“Back to explode better” : on July 15 and 16, in Bali, the G20 finance, which will bring together the finance ministers of the 19 richest countries plus the European Union (EU), should endorse this wise quote. It should set, in July 2023 rather than October 2022, the finalization of “pillar one” of the comprehensive tax reform planned by the Organization for Economic Cooperation and Development (OECD) – this fiscal big bang that must neutralize tax havens and distribute more equitably the taxation of major multinationals between North and South.

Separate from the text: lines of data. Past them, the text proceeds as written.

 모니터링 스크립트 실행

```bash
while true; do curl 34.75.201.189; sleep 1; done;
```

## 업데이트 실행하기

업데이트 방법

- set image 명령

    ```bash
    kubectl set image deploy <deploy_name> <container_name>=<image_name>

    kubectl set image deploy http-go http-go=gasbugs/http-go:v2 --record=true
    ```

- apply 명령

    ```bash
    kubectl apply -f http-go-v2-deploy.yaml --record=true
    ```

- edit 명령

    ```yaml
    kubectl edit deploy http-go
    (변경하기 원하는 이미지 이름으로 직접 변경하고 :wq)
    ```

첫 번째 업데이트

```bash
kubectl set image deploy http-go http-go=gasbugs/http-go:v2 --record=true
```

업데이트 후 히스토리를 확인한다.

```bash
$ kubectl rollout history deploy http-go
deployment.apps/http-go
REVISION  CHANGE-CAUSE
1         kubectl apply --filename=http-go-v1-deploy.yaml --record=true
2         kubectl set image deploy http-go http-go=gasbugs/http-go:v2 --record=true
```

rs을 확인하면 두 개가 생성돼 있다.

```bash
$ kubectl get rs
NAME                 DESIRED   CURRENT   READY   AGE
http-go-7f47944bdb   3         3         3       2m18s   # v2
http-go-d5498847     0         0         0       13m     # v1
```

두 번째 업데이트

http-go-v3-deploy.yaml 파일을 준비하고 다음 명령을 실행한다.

It is in fact the desire of the “Inclusive framework” from the OECD, this group of 140 countries where reform is being discussed and which have just voted in principle. The announcement of this new calendar appears in ” Report on the taxation of the Secretary General of the OECD “- Mathias Cormann, former Minister of Finance (2012-2020) of Australia, in office since June 2021 – which will be delivered to the G20 ministers and which takes stock of current projects and great progress.
What is it concretely? While the “second pillar” of this reform is ready for deployment and involves the creation of a global minimum tax of 15% (instead of 0% currently in tax havens), this “pillar one” must complete and establish fair rules for share the mega-profits made by multinationals, between their country of origin (that of their headquarters) and those in which they really make their profits (the countries where their markets and their customers are located).
In short, it is about introducing fiscal equity into the system. Megaprofits correspond, in fact, to profits recorded beyond a certain threshold and considered as profit surpluses, which can be shared. However, if the drafting of “pillar one” is well advanced, a major obstacle stands in the way of its possible adoption, in October, on a global level: the American mid-term elections, scheduled for the following month in the United States, which they create political uncertainty and make the vote on the overseas text uncertain.
Therefore, according to the architects of the project, it is better to stick to the agenda of the American giant, essential support for the reform, and opt for a postponement to mid-2023. In this way, the OECD intends to use the next eight months to try to get a vote in favor of the US Congress and legally guarantee the reform project. Thus, a detailed eighty-page document, which takes stock of the work already done on the sharing rules that make up this “first pillar”, is open for public consultation, in a transparent manner, until 19 August.